Each line in the data holding "бібліотеці" should be listed.

....................

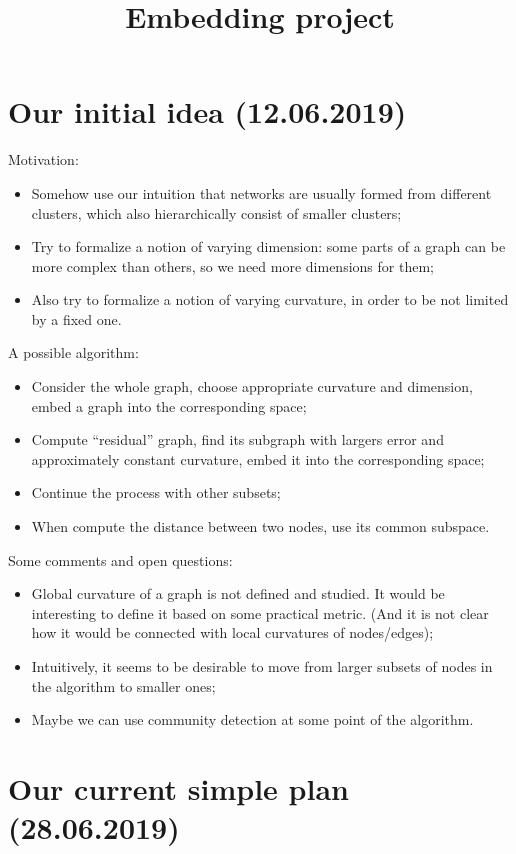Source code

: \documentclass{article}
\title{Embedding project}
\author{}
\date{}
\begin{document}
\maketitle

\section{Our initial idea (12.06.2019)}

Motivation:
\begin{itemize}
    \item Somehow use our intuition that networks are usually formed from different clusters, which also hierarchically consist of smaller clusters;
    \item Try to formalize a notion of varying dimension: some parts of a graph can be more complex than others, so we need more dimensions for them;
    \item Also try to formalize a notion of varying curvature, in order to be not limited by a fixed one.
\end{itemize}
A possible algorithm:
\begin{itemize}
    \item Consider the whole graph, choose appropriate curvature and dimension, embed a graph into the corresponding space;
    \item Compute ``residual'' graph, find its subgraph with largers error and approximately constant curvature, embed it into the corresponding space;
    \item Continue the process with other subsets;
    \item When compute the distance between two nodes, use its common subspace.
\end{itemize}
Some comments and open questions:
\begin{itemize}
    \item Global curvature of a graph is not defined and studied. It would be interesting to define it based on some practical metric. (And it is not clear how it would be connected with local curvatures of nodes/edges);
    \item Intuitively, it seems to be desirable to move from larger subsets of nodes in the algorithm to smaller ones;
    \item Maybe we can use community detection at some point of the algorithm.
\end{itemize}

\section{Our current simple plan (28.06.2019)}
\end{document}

....................

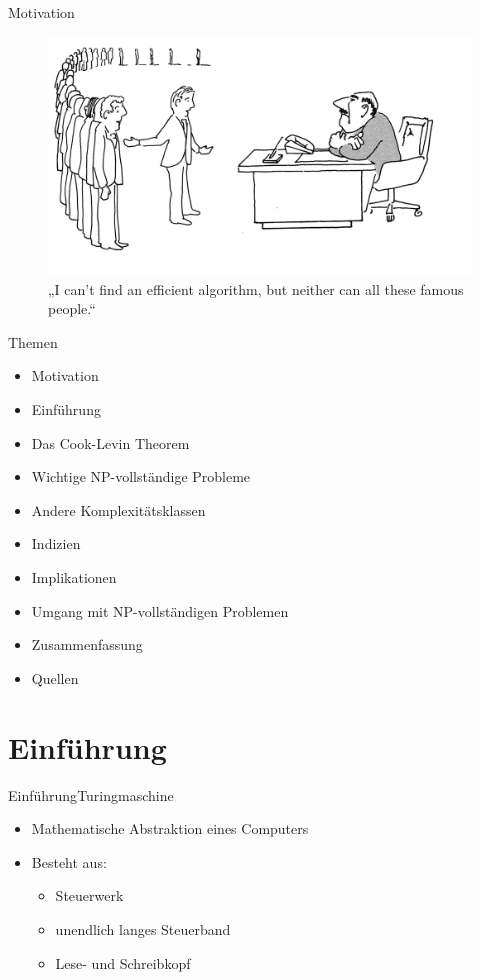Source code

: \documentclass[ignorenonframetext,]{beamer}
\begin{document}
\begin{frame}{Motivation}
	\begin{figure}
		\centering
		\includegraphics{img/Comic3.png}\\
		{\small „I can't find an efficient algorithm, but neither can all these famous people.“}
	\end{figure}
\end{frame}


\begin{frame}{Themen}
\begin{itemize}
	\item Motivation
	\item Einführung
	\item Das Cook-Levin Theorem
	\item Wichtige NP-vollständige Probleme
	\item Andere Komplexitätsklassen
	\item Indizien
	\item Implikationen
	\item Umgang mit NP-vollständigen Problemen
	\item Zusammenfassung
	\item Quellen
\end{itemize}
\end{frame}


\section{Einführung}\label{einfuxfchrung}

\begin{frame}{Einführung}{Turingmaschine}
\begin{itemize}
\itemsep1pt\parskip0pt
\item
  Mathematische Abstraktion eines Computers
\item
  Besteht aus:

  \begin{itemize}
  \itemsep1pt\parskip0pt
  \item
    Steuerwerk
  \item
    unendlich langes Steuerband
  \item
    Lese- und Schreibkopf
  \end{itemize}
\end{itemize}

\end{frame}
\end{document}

....................

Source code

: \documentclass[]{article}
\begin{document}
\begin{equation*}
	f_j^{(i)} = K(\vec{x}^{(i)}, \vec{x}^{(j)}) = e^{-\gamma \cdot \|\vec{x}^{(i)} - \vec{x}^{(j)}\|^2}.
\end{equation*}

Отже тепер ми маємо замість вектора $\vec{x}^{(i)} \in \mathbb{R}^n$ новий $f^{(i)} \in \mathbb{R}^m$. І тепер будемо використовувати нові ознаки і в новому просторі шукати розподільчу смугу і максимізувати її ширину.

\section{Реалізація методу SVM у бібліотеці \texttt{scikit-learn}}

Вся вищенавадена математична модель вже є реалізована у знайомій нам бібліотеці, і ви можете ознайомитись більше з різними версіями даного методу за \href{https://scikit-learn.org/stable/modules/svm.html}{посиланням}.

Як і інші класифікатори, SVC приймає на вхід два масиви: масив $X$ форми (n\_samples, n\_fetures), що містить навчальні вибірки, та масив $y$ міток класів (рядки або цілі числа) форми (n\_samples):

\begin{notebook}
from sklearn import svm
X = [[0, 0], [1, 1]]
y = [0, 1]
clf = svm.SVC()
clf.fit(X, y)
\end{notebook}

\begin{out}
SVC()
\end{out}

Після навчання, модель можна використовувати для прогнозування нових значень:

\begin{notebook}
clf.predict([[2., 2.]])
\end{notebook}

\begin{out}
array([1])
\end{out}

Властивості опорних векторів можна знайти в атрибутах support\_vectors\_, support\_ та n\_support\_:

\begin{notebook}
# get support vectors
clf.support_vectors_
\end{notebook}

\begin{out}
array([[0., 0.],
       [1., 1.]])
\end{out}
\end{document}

....................

__Problem solution__
\section{Реалізація методу SVM у бібліотеці \texttt{scikit-learn}}
Вся вищенавадена математична модель вже є реалізована у знайомій нам бібліотеці, і ви можете ознайомитись більше з різними версіями даного методу за \href{https://scikit-learn.org/stable/modules/svm.html}{посиланням}.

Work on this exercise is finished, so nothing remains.